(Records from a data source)
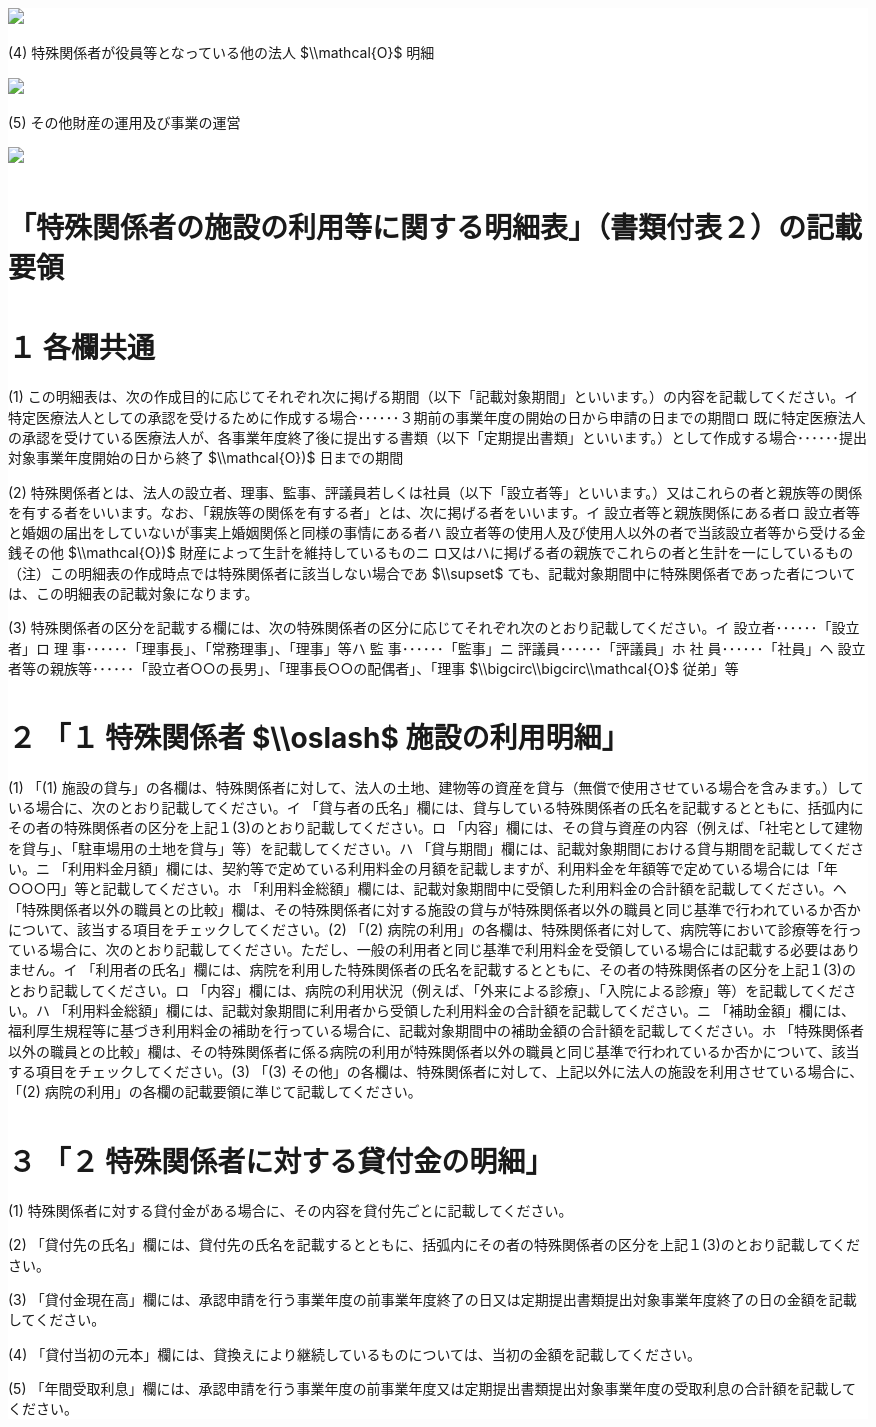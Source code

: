 ![](https://www.nta.go.jp/tmp/d96503f9-95b5-441b-aaff-a31470eb5e12/images/ebb1d98bd8e979f89cbbfc57fe1aec0eb65ac1b9fcd96899a2f7f81722ae330d.jpg)

(4) 特殊関係者が役員等となっている他の法人 $\\mathcal{O}$ 明細

![](https://www.nta.go.jp/tmp/d96503f9-95b5-441b-aaff-a31470eb5e12/images/26550037819753fd033fe090b8af7165cb89df40d7ab3b75e5711f13a585d54f.jpg)

(5) その他財産の運用及び事業の運営

![](https://www.nta.go.jp/tmp/d96503f9-95b5-441b-aaff-a31470eb5e12/images/3f424f65d1c0954975fc0dc27c6301a8afef59d0a246b51205c36c1417583fd9.jpg)

# 「特殊関係者の施設の利用等に関する明細表」（書類付表２）の記載要領

# １ 各欄共通

(1) この明細表は、次の作成目的に応じてそれぞれ次に掲げる期間（以下「記載対象期間」といいます。）の内容を記載してください。イ 特定医療法人としての承認を受けるために作成する場合･･････３期前の事業年度の開始の日から申請の日までの期間ロ 既に特定医療法人の承認を受けている医療法人が、各事業年度終了後に提出する書類（以下「定期提出書類」といいます。）として作成する場合･･････提出対象事業年度開始の日から終了 $\\mathcal{O})$ 日までの期間

(2) 特殊関係者とは、法人の設立者、理事、監事、評議員若しくは社員（以下「設立者等」といいます。）又はこれらの者と親族等の関係を有する者をいいます。なお、「親族等の関係を有する者」とは、次に掲げる者をいいます。イ 設立者等と親族関係にある者ロ 設立者等と婚姻の届出をしていないが事実上婚姻関係と同様の事情にある者ハ 設立者等の使用人及び使用人以外の者で当該設立者等から受ける金銭その他 $\\mathcal{O})$ 財産によって生計を維持しているものニ ロ又はハに掲げる者の親族でこれらの者と生計を一にしているもの（注）この明細表の作成時点では特殊関係者に該当しない場合であ $\\supset$ ても、記載対象期間中に特殊関係者であった者については、この明細表の記載対象になります。

(3) 特殊関係者の区分を記載する欄には、次の特殊関係者の区分に応じてそれぞれ次のとおり記載してください。イ 設立者･･････「設立者」ロ 理 事･･････「理事長」、「常務理事」、「理事」等ハ 監 事･･････「監事」ニ 評議員･･････「評議員」ホ 社 員･･････「社員」ヘ 設立者等の親族等･･････「設立者○○の長男」、「理事長○○の配偶者」、「理事 $\\bigcirc\\bigcirc\\mathcal{O}$ 従弟」等

# ２ 「１ 特殊関係者 $\\oslash$ 施設の利用明細」

(1) 「(1) 施設の貸与」の各欄は、特殊関係者に対して、法人の土地、建物等の資産を貸与（無償で使用させている場合を含みます。）している場合に、次のとおり記載してください。イ 「貸与者の氏名」欄には、貸与している特殊関係者の氏名を記載するとともに、括弧内にその者の特殊関係者の区分を上記１(3)のとおり記載してください。ロ 「内容」欄には、その貸与資産の内容（例えば、「社宅として建物を貸与」、「駐車場用の土地を貸与」等）を記載してください。ハ 「貸与期間」欄には、記載対象期間における貸与期間を記載してください。ニ 「利用料金月額」欄には、契約等で定めている利用料金の月額を記載しますが、利用料金を年額等で定めている場合には「年○○○円」等と記載してください。ホ 「利用料金総額」欄には、記載対象期間中に受領した利用料金の合計額を記載してください。ヘ 「特殊関係者以外の職員との比較」欄は、その特殊関係者に対する施設の貸与が特殊関係者以外の職員と同じ基準で行われているか否かについて、該当する項目をチェックしてください。(2) 「(2) 病院の利用」の各欄は、特殊関係者に対して、病院等において診療等を行っている場合に、次のとおり記載してください。ただし、一般の利用者と同じ基準で利用料金を受領している場合には記載する必要はありません。イ 「利用者の氏名」欄には、病院を利用した特殊関係者の氏名を記載するとともに、その者の特殊関係者の区分を上記１(3)のとおり記載してください。ロ 「内容」欄には、病院の利用状況（例えば、「外来による診療」、「入院による診療」等）を記載してください。ハ 「利用料金総額」欄には、記載対象期間に利用者から受領した利用料金の合計額を記載してください。ニ 「補助金額」欄には、福利厚生規程等に基づき利用料金の補助を行っている場合に、記載対象期間中の補助金額の合計額を記載してください。ホ 「特殊関係者以外の職員との比較」欄は、その特殊関係者に係る病院の利用が特殊関係者以外の職員と同じ基準で行われているか否かについて、該当する項目をチェックしてください。(3) 「(3) その他」の各欄は、特殊関係者に対して、上記以外に法人の施設を利用させている場合に、「(2) 病院の利用」の各欄の記載要領に準じて記載してください。

# ３ 「２ 特殊関係者に対する貸付金の明細」

(1) 特殊関係者に対する貸付金がある場合に、その内容を貸付先ごとに記載してください。

(2) 「貸付先の氏名」欄には、貸付先の氏名を記載するとともに、括弧内にその者の特殊関係者の区分を上記１(3)のとおり記載してください。

(3) 「貸付金現在高」欄には、承認申請を行う事業年度の前事業年度終了の日又は定期提出書類提出対象事業年度終了の日の金額を記載してください。

(4) 「貸付当初の元本」欄には、貸換えにより継続しているものについては、当初の金額を記載してください。

(5) 「年間受取利息」欄には、承認申請を行う事業年度の前事業年度又は定期提出書類提出対象事業年度の受取利息の合計額を記載してください。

■ **Work request**: Show all lines from the entries that hold "images".

■ **Solution for this exercise**:
: ![](https://www.nta.go.jp/tmp/d96503f9-95b5-441b-aaff-a31470eb5e12/images/ebb1d98bd8e979f89cbbfc57fe1aec0eb65ac1b9fcd96899a2f7f81722ae330d.jpg)
![](https://www.nta.go.jp/tmp/d96503f9-95b5-441b-aaff-a31470eb5e12/images/26550037819753fd033fe090b8af7165cb89df40d7ab3b75e5711f13a585d54f.jpg)
![](https://www.nta.go.jp/tmp/d96503f9-95b5-441b-aaff-a31470eb5e12/images/3f424f65d1c0954975fc0dc27c6301a8afef59d0a246b51205c36c1417583fd9.jpg)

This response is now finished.